BEGIN

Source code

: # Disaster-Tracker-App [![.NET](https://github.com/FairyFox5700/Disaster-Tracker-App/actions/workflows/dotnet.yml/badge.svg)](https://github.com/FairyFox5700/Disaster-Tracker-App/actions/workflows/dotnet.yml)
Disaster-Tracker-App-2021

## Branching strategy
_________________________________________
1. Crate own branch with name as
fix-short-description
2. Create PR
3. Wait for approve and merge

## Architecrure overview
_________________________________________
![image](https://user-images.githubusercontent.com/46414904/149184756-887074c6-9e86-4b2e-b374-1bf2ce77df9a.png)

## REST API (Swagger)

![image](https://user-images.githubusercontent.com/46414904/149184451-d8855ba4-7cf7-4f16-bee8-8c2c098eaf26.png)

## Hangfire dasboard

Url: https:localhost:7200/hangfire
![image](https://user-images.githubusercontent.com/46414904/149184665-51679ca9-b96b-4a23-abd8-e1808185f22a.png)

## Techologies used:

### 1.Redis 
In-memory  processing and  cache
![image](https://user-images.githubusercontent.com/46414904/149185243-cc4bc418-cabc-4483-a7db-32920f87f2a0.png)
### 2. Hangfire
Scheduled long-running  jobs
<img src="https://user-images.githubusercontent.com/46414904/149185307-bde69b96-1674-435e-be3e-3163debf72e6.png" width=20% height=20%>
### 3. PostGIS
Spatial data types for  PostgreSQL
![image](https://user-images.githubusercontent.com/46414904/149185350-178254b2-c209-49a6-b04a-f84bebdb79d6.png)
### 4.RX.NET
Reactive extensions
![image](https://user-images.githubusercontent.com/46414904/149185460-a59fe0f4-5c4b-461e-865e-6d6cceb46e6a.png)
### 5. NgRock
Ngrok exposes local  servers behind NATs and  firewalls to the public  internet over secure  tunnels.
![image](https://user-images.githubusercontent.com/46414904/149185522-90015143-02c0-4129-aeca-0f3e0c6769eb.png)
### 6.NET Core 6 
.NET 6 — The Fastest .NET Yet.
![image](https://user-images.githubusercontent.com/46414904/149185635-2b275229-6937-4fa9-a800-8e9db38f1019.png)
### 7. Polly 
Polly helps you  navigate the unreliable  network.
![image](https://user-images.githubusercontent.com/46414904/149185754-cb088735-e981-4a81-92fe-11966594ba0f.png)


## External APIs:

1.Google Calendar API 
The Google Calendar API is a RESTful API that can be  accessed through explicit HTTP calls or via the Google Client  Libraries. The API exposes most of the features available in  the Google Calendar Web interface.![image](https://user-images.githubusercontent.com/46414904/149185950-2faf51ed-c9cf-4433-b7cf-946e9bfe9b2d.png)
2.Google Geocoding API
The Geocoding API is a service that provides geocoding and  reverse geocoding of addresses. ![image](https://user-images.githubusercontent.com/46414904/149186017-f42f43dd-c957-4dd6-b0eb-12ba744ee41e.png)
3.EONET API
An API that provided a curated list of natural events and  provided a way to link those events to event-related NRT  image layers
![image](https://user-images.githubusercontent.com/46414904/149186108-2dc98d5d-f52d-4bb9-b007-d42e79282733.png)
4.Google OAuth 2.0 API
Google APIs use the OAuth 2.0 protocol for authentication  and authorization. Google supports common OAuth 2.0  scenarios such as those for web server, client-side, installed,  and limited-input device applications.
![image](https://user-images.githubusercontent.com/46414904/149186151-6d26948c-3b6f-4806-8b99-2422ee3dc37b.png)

END

**ACTIVITY**
Only the lines from the one containing "An API that" through the final line of the data belong in the answer, repeated exactly.

**RESPONSE**
An API that provided a curated list of natural events and  provided a way to link those events to event-related NRT  image layers
![image](https://user-images.githubusercontent.com/46414904/149186108-2dc98d5d-f52d-4bb9-b007-d42e79282733.png)
4.Google OAuth 2.0 API
Google APIs use the OAuth 2.0 protocol for authentication  and authorization. Google supports common OAuth 2.0  scenarios such as those for web server, client-side, installed,  and limited-input device applications.
![image](https://user-images.githubusercontent.com/46414904/149186151-6d26948c-3b6f-4806-8b99-2422ee3dc37b.png)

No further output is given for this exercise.